The company was spun out in July from G Mining Ventures (TSX: GMIN), which acquired Reunion Gold in an C$875 million deal this year for its Oko West development project.

Greenheart is focused on regional assets outside of Oko West in the Guiana Shield. These include the Abuya and Majorodam projects in Guyana and Suriname, respectively.

The financing, at C$0.50 per share and underwritten by Canaccord Genuity and Paradigm Capital, closed 44% higher than the C$25 million offering floated on Sept. 25.

Greenheart shares rose to a 12-month high of C$0.95 on Friday, having touched a low of C$0.45 in that period. It has a market capitalization of C$70 million.

Last month, CEO Justin van der Toorn said in a press release that the company had signed non-binding deal to start due diligence to buy G Mining’s 95-sq.-km IGAB gold project in Suriname. IGAB is 30 km south of Newmont’s (NYSE: NEM, TSX: NGT, ASX: NEM, PNGX: NEM) Merian mine, which hosts nearly 4 million oz. gold in reserves and another 1.5 million oz. in resources.

The early-stage prospect has already produced high-grade gold from artisanal mining, with rocks yielding bonanza 94.2 grams gold per tonne samples.

The goal is to get and maintain a pipeline of up to five or six early-stage exploration projects in Guyana and Suriname “in the near future,” Van der Toorn said in a Sept. 25 release.

Grassroots prospects

Early sampling results IGAB show promising grades, and Greenheart plans to begin detailed exploration by January.

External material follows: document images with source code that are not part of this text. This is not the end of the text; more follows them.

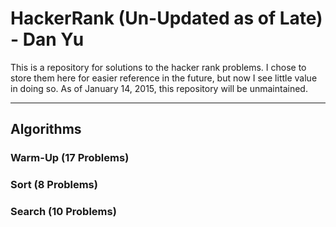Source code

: # HackerRank (Un-Updated as of Late) - Dan Yu

This is a repository for solutions to the hacker rank problems. I chose to store them here for easier reference in the future, but now I see little value in doing so. As of January 14, 2015, this repository will be unmaintained.

***

## Algorithms

### Warm-Up (17 Problems)

### Sort (8 Problems)

### Search (10 Problems)
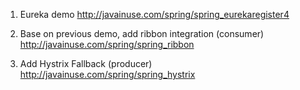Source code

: 
1. Eureka demo
http://javainuse.com/spring/spring_eurekaregister4

2. Base on previous demo, add ribbon integration (consumer)
http://javainuse.com/spring/spring_ribbon

3. Add Hystrix Fallback (producer)
http://javainuse.com/spring/spring_hystrix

The company also plans geological mapping, soil sampling, and geophysical surveys to define drill targets along key structural contacts.

The deal is to fund prospecting, soil sampling and geological mapping at the Majorodam project in Suriname. The target area at Majorodam is on the same fold structure as Zijin Mining’s Saramacca deposit.

Greenheart will also conduct work at its Abuya project in Guyana. Located near Chinese-owned Zijin Mining’s Aurora gold mine, Abuya has shown early promise. Initial mapping is complete, and soil sample results are expected soon.
* This article has been updated to reflect that Zijin Mining now owns the Saramacca deposit, not Iamgold, any longer, as initially stated.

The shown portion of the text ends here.